> **Exercise details**:
Below are the records; restate word for word the lines from the first through the one containing "PIXEL enables a", and only those.

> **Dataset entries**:
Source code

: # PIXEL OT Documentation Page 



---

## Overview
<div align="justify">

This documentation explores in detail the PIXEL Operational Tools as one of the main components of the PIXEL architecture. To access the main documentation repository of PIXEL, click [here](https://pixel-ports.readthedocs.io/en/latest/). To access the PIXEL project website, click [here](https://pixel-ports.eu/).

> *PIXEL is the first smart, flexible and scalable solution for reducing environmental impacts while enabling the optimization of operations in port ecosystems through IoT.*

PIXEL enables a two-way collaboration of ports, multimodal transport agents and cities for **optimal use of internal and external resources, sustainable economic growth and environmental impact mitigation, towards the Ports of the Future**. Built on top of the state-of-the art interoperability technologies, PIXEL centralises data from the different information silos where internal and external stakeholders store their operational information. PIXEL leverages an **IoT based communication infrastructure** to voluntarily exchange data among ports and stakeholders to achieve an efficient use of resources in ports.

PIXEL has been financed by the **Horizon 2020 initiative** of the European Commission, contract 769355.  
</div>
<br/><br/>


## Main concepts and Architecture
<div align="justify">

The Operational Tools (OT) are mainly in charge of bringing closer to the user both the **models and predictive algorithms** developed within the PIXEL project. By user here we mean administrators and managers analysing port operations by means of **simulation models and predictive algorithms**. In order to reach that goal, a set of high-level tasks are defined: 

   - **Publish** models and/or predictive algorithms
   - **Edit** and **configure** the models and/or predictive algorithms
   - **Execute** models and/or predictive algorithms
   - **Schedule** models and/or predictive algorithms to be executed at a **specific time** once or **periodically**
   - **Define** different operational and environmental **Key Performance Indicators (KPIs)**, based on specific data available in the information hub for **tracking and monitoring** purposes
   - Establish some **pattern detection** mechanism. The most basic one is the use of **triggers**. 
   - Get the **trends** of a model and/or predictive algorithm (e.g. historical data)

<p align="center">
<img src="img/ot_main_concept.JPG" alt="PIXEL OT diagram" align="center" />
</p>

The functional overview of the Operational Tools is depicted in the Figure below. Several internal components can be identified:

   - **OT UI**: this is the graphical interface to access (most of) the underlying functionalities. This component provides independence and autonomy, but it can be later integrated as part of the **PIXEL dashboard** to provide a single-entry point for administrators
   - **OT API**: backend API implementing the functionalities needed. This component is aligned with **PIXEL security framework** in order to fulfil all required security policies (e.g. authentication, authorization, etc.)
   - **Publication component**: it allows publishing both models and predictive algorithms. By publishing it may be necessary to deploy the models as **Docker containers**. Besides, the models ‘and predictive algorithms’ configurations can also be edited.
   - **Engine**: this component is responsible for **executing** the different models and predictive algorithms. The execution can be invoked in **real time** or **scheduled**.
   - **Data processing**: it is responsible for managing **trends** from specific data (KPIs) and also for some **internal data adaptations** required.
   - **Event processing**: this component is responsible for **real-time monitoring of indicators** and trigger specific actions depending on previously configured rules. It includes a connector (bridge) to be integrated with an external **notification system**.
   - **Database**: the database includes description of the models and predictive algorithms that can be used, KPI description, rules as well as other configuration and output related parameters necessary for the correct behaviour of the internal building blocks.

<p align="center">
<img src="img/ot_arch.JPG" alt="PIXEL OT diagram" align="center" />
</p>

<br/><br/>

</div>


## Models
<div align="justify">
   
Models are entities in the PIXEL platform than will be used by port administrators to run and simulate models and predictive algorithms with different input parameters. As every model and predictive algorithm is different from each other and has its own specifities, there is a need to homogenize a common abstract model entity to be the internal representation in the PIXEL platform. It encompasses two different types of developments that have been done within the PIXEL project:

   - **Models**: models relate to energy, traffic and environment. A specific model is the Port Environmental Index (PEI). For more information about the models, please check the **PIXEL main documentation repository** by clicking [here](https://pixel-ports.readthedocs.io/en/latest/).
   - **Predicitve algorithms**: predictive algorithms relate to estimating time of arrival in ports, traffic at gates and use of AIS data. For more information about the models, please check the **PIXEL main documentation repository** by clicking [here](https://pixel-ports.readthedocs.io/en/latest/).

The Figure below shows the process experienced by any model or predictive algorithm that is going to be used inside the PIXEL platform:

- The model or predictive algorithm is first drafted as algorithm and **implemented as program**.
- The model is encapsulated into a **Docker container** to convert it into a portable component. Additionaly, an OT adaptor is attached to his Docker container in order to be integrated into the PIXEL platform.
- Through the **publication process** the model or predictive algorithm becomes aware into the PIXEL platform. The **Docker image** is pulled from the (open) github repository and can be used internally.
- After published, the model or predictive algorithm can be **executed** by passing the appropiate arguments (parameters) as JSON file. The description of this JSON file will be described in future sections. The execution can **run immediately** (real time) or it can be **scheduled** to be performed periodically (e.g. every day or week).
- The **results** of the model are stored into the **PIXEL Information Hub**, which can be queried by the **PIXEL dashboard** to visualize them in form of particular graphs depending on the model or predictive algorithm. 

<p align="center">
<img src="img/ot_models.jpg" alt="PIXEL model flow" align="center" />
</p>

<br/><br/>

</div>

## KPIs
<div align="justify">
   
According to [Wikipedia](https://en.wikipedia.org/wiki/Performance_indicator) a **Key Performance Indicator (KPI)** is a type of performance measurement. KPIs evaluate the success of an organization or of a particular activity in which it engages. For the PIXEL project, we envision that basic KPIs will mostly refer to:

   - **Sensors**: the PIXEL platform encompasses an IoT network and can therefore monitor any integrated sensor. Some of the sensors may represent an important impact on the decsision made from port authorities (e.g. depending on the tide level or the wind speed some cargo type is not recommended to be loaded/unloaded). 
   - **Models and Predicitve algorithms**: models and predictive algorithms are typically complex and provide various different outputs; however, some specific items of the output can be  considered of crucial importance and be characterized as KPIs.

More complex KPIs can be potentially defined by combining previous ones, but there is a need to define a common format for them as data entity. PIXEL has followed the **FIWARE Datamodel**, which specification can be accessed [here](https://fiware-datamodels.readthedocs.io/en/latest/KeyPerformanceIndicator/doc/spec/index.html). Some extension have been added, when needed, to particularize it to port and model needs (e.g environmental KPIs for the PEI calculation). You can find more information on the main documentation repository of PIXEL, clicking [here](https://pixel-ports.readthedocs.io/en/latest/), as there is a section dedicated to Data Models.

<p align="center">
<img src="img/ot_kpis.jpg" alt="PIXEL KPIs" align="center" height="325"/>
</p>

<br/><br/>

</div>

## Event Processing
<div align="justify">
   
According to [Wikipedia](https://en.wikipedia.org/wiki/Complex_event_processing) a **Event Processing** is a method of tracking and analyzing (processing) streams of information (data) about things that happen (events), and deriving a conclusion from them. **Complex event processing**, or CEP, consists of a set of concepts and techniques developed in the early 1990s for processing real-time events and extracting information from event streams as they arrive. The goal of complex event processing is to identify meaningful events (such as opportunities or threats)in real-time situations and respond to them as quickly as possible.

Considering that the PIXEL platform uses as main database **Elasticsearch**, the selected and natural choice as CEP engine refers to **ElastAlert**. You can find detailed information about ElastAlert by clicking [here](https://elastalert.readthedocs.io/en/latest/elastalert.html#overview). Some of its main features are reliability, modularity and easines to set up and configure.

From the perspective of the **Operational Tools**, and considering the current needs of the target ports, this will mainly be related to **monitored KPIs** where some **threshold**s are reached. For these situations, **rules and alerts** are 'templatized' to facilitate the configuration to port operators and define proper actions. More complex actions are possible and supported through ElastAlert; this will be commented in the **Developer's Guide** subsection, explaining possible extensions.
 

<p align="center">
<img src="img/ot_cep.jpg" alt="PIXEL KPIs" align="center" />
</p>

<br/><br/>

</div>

> **Written solution**:
Source code

: # PIXEL OT Documentation Page 



---

## Overview
<div align="justify">

This documentation explores in detail the PIXEL Operational Tools as one of the main components of the PIXEL architecture. To access the main documentation repository of PIXEL, click [here](https://pixel-ports.readthedocs.io/en/latest/). To access the PIXEL project website, click [here](https://pixel-ports.eu/).

> *PIXEL is the first smart, flexible and scalable solution for reducing environmental impacts while enabling the optimization of operations in port ecosystems through IoT.*

PIXEL enables a two-way collaboration of ports, multimodal transport agents and cities for **optimal use of internal and external resources, sustainable economic growth and environmental impact mitigation, towards the Ports of the Future**. Built on top of the state-of-the art interoperability technologies, PIXEL centralises data from the different information silos where internal and external stakeholders store their operational information. PIXEL leverages an **IoT based communication infrastructure** to voluntarily exchange data among ports and stakeholders to achieve an efficient use of resources in ports.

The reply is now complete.